━━━━━ Input
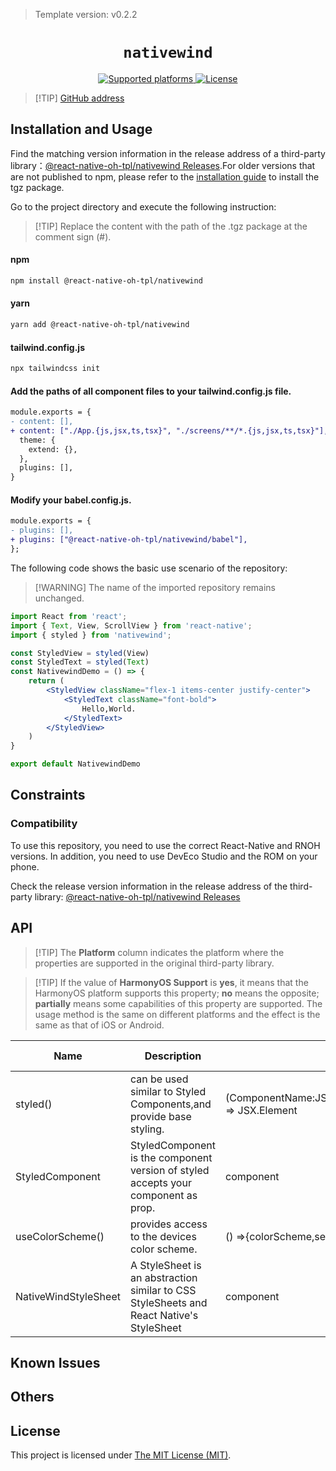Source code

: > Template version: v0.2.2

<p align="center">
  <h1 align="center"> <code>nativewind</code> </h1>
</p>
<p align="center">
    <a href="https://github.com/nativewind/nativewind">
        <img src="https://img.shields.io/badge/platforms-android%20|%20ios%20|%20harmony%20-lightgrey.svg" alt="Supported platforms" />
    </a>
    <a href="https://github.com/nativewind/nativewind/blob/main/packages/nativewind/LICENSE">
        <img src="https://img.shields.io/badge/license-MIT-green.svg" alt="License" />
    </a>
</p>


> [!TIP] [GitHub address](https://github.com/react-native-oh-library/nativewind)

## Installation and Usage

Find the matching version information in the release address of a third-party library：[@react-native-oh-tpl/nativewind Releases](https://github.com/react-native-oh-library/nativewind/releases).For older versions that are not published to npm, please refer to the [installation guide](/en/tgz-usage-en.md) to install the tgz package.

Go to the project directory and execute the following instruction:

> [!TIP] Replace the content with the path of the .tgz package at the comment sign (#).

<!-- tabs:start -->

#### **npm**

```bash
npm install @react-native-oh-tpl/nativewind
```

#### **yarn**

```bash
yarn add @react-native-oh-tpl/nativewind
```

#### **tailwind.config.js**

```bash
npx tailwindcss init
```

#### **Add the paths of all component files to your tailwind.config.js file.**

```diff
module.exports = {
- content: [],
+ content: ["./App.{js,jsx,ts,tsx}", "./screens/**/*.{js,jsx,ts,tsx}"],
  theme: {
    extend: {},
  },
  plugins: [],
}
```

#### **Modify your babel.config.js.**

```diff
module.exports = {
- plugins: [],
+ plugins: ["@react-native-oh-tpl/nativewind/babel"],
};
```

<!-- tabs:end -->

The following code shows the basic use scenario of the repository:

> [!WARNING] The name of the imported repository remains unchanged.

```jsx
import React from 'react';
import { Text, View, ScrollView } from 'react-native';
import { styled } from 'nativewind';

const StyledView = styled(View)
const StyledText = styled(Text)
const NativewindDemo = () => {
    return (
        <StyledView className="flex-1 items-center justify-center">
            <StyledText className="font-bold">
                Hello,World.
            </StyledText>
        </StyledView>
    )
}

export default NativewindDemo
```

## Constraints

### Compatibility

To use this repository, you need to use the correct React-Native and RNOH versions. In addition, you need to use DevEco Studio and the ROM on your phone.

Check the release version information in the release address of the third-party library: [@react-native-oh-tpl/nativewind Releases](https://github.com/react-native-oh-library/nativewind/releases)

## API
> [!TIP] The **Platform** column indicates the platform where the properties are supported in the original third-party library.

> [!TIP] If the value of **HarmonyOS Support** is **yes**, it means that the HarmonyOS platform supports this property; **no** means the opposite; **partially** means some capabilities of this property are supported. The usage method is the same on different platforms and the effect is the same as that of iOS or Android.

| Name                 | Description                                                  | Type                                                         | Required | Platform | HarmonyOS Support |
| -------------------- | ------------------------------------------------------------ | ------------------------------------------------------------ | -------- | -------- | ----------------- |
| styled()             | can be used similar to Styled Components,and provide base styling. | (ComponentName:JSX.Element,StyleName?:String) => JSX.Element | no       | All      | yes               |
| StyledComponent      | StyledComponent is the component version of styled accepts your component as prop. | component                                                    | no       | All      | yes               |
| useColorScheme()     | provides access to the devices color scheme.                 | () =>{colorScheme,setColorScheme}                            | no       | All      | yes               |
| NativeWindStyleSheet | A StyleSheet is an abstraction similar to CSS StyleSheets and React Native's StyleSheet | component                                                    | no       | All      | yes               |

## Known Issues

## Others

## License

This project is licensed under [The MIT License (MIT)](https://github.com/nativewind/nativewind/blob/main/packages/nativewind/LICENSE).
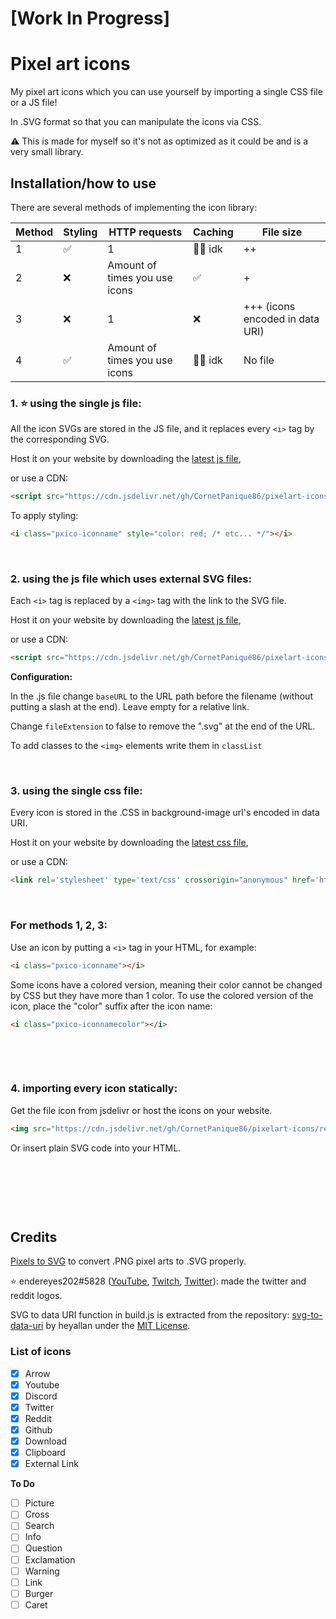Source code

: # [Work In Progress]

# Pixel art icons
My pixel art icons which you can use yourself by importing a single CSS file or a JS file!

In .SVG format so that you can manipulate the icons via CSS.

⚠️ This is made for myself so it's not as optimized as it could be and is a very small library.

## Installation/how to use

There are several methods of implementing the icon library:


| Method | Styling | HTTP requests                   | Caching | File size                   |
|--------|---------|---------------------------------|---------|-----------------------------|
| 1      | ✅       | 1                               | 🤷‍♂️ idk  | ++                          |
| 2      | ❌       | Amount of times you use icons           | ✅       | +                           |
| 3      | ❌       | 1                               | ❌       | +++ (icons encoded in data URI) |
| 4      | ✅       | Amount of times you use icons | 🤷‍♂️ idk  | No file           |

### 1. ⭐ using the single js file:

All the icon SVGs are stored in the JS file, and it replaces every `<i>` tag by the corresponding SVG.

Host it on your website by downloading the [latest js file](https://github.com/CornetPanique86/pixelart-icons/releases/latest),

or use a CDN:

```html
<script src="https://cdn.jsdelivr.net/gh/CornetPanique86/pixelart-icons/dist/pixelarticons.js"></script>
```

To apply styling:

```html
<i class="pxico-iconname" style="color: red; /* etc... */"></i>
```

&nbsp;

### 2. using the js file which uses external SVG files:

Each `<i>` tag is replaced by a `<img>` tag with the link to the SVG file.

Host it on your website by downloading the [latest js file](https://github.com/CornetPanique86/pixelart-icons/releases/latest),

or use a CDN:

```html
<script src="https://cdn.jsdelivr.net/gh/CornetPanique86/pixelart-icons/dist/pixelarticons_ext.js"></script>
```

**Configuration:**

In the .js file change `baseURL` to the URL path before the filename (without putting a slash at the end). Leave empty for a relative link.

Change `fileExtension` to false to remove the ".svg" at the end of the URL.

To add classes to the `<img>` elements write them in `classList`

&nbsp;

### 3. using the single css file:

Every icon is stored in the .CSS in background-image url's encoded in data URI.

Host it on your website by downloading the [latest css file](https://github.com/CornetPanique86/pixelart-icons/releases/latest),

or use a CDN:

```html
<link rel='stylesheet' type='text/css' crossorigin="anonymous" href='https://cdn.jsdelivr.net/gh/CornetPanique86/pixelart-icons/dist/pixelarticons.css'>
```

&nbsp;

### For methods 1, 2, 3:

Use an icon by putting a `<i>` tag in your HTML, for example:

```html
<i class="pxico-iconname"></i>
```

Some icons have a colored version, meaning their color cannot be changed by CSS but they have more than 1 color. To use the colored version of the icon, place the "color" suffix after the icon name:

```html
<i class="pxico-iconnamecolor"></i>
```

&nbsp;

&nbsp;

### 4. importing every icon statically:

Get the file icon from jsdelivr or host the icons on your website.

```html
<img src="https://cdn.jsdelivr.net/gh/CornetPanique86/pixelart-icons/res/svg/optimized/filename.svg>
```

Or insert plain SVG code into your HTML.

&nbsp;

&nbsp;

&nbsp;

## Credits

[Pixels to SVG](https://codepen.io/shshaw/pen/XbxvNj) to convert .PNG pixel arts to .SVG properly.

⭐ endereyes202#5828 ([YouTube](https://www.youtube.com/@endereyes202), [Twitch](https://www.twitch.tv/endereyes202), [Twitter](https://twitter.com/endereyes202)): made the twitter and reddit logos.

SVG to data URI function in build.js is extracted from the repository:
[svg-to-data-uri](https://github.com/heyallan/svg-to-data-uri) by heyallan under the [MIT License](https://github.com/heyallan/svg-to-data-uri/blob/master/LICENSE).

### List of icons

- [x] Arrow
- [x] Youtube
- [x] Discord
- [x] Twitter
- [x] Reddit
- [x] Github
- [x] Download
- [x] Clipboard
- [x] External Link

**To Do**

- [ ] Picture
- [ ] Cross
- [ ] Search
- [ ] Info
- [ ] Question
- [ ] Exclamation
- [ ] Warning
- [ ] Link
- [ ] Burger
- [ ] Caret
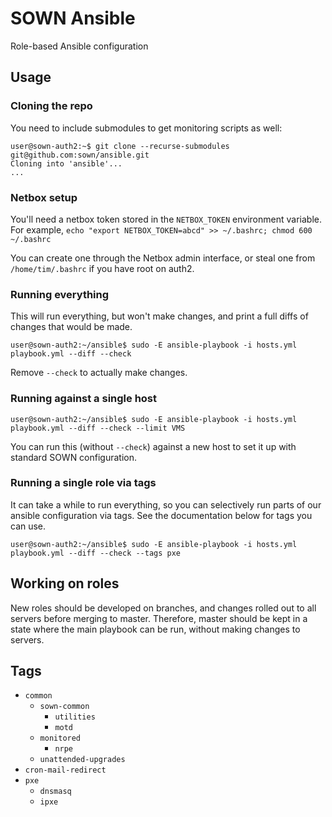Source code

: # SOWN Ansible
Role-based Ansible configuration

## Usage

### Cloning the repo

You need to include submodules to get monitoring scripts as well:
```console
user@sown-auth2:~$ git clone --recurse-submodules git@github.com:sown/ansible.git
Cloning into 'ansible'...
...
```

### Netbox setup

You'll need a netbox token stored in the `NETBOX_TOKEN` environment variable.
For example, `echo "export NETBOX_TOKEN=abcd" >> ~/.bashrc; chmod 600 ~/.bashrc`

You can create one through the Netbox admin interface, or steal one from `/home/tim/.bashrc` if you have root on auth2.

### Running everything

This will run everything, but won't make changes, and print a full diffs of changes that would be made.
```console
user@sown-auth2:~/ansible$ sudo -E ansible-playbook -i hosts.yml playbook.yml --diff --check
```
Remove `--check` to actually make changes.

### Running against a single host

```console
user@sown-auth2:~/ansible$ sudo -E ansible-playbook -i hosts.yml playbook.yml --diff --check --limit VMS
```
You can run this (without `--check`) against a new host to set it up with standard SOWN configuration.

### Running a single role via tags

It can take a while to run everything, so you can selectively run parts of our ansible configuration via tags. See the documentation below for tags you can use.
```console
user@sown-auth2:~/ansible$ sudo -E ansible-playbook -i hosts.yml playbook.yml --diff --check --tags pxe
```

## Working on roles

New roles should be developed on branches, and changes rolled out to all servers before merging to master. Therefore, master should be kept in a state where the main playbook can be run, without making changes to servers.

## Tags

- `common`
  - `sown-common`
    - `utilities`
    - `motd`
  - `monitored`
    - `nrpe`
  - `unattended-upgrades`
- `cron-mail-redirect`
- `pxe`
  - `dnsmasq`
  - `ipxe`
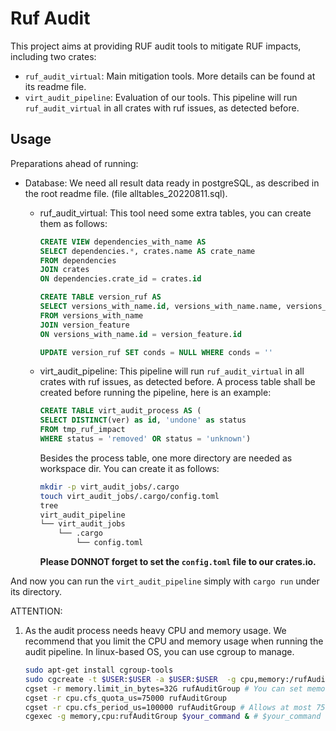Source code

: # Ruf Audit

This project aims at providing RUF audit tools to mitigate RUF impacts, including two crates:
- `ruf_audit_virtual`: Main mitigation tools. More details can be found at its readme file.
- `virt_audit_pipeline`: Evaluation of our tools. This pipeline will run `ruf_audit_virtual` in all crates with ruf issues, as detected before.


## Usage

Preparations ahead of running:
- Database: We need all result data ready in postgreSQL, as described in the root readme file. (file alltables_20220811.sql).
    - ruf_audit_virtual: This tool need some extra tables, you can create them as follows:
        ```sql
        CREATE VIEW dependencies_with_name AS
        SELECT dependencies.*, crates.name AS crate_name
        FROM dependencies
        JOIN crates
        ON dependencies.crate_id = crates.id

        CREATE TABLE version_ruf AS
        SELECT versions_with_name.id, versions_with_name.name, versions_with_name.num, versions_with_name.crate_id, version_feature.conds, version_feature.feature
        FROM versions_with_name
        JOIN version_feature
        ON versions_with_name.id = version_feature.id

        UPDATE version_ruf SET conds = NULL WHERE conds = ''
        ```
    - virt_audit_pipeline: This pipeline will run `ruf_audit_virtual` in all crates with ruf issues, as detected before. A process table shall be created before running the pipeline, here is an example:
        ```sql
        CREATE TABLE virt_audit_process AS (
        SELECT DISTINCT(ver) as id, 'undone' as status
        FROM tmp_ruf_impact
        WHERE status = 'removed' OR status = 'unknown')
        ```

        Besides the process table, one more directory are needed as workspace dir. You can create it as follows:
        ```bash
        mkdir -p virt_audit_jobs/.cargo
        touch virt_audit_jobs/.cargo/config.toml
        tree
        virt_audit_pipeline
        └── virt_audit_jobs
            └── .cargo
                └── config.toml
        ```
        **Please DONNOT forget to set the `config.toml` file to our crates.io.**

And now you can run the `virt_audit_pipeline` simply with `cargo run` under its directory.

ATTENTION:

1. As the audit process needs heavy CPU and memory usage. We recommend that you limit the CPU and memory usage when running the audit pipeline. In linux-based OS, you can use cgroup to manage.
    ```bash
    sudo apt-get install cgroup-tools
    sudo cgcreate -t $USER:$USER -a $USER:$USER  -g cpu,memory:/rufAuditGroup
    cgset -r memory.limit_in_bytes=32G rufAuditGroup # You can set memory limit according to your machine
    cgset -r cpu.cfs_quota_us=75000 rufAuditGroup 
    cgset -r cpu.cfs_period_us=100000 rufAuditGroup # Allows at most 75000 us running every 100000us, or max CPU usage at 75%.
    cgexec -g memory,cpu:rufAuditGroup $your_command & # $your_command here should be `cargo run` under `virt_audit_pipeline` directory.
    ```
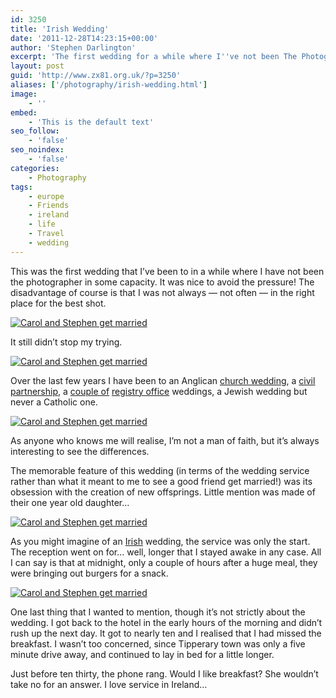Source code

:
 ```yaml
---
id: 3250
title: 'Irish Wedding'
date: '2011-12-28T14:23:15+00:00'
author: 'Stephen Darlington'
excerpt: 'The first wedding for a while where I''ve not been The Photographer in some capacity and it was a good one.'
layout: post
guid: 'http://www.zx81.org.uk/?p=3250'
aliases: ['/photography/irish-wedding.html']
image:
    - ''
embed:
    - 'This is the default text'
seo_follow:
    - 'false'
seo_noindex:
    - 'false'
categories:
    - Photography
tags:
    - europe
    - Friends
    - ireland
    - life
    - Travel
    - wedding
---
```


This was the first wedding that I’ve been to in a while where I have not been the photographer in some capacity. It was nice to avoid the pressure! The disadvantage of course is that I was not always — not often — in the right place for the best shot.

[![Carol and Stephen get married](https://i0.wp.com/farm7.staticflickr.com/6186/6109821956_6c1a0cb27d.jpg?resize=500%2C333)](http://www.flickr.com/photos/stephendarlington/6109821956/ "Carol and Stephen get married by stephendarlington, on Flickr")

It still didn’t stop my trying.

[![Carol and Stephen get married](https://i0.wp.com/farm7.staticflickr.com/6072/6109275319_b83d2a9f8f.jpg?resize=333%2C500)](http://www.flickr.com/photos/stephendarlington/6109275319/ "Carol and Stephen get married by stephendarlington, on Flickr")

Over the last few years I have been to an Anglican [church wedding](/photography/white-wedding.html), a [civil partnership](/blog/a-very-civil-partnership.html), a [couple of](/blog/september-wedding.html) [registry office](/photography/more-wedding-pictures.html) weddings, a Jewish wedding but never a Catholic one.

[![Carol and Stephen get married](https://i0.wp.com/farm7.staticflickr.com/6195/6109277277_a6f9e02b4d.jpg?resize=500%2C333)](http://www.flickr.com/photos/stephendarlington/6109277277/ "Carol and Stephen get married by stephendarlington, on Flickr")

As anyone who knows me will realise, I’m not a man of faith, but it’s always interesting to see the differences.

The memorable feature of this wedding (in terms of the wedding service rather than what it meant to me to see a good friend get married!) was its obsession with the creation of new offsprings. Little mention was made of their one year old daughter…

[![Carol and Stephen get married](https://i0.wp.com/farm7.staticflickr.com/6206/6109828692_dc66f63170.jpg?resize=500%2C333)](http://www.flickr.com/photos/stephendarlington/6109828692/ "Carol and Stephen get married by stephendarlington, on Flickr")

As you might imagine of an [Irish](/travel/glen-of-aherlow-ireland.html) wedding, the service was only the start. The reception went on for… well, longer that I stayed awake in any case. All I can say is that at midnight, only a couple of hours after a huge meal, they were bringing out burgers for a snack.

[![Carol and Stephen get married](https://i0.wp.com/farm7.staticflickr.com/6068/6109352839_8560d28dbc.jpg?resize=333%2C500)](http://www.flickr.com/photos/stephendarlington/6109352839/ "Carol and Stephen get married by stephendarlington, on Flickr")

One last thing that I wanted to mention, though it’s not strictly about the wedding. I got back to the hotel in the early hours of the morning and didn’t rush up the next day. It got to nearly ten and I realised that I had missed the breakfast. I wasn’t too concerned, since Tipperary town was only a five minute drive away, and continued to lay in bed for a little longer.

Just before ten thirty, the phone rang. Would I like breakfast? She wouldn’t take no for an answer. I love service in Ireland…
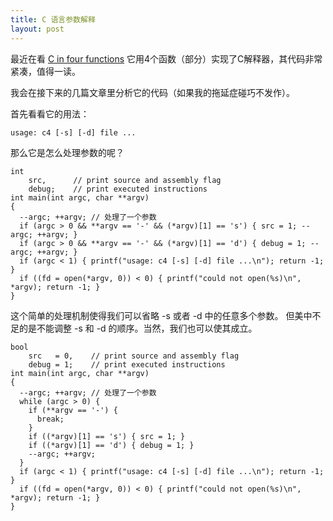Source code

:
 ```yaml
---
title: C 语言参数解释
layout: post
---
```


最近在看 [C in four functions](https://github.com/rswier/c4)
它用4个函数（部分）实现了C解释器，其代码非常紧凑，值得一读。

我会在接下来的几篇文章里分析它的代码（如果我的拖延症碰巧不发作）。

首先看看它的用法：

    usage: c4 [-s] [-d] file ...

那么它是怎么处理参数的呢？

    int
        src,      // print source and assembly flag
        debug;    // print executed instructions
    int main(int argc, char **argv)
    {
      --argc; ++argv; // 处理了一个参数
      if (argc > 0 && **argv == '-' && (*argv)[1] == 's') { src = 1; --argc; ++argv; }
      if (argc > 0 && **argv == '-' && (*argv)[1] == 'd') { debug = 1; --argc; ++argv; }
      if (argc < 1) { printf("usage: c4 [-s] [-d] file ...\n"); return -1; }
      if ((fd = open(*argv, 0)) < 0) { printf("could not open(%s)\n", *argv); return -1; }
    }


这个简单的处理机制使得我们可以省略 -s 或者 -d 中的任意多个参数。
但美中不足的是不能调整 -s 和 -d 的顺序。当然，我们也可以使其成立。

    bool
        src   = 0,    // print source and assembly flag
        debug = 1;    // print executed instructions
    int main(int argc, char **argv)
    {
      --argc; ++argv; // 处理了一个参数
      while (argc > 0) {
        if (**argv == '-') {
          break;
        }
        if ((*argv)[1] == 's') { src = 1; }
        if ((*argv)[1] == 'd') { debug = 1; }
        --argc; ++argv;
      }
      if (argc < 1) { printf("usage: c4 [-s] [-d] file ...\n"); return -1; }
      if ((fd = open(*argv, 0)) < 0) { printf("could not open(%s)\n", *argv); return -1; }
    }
━━━━━━━━━━
Go through the entries above and report every line in which the word "plugins" appears.

  plugins: [],
- plugins: [],
+ plugins: ["@react-native-oh-tpl/nativewind/babel"],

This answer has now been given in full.